While searching best Serialization
techniques for apache-spark
I found below link
https://github.com/scala/pickling#scalapickling
which states Serialization
in scala
will be more faster and automatic with this framework.
And as Scala Pickling
has following advantages. (Ref - https://github.com/scala/pickling#what-makes-it-different)

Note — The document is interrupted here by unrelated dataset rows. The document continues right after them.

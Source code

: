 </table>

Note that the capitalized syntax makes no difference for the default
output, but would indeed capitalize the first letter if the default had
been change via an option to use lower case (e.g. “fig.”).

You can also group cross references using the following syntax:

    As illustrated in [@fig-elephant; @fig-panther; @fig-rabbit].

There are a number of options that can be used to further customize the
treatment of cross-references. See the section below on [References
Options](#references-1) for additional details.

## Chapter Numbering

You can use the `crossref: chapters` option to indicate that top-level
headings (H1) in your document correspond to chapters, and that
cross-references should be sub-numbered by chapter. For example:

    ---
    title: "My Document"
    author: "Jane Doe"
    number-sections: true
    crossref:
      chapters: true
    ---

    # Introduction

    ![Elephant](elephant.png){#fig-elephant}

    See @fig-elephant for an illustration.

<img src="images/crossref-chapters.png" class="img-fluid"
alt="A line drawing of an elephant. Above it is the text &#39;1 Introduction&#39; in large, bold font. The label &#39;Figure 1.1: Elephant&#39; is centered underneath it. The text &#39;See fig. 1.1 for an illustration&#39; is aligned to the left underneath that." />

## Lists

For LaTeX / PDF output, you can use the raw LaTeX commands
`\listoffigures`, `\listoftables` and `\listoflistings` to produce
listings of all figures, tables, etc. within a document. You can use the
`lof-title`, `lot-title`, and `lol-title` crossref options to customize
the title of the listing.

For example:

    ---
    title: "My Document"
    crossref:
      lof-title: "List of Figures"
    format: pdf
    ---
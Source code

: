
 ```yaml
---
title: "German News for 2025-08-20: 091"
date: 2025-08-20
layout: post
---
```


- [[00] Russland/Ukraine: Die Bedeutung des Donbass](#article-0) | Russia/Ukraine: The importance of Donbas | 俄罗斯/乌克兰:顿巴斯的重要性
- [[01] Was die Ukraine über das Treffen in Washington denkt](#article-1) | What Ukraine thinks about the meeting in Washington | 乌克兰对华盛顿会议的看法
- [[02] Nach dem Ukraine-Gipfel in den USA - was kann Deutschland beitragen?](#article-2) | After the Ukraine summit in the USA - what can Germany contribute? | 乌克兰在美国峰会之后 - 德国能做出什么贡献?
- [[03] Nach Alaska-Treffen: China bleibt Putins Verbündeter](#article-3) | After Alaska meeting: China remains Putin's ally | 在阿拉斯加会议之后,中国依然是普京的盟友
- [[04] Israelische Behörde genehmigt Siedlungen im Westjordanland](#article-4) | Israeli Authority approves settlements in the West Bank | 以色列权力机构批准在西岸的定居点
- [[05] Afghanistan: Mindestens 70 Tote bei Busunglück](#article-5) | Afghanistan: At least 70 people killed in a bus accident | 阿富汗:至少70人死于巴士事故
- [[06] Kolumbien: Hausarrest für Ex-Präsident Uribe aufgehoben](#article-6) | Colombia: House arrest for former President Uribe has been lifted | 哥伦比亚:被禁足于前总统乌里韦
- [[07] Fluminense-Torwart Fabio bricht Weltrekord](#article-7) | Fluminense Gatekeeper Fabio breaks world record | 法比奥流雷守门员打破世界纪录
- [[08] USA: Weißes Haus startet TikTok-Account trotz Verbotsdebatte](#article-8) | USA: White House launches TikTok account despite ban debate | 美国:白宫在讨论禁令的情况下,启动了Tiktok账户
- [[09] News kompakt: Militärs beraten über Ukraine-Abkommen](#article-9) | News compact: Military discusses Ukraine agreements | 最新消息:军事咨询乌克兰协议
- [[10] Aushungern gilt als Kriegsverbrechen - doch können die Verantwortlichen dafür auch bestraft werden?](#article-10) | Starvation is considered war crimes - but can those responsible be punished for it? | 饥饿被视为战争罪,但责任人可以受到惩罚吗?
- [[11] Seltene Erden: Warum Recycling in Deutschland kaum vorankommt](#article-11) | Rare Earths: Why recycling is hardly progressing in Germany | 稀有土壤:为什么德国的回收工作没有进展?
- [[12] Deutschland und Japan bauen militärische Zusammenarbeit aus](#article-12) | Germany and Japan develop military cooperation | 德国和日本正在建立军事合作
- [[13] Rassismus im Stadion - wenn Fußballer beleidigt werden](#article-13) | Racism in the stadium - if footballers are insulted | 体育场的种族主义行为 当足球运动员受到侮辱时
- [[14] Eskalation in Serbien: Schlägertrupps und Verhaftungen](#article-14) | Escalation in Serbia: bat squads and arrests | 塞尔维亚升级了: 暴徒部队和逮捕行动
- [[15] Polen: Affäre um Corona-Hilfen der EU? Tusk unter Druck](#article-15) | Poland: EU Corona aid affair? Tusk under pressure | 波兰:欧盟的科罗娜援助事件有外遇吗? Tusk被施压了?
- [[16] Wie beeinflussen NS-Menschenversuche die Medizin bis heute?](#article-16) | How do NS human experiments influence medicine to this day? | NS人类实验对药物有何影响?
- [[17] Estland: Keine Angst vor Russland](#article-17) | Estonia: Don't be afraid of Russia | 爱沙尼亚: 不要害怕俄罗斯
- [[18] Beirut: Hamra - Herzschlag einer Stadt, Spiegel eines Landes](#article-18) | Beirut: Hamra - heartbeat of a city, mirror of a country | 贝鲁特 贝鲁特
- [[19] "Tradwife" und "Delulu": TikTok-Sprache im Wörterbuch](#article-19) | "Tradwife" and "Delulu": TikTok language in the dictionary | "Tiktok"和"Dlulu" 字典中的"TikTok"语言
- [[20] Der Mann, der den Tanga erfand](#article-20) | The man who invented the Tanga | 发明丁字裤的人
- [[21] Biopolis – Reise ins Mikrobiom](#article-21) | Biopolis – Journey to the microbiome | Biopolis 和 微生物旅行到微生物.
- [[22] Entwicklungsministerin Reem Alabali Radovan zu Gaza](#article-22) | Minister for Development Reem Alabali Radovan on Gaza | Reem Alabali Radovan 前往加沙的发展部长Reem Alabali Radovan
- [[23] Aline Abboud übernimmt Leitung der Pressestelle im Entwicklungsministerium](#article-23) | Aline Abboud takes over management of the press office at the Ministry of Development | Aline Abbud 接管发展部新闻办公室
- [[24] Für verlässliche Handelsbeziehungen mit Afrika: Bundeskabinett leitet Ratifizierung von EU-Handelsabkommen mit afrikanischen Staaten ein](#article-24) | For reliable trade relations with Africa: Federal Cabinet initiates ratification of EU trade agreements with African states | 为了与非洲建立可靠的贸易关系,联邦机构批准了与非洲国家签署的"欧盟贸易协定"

So, I wanted to know whether this Scala Pickling
(PickleSerializer
) can be used in apache-spark
instead of KryoSerializer
.
Thanks in advance. And forgive me if I am wrong.
Note : I am using scala
language to code apache-spark
(Version. 1.4.1) application.
I visited Databricks for a couple of months in 2014 to try and incorporate a PicklingSerializer
into Spark somehow, but couldn't find a way to include type information needed by scala/pickling into Spark without changing interfaces in Spark. At the time, it was a no-go to change interfaces in Spark. E.g., RDDs would need to include Pickler[T]
type information into its interface in order for the generation mechanism in scala/pickling to kick in.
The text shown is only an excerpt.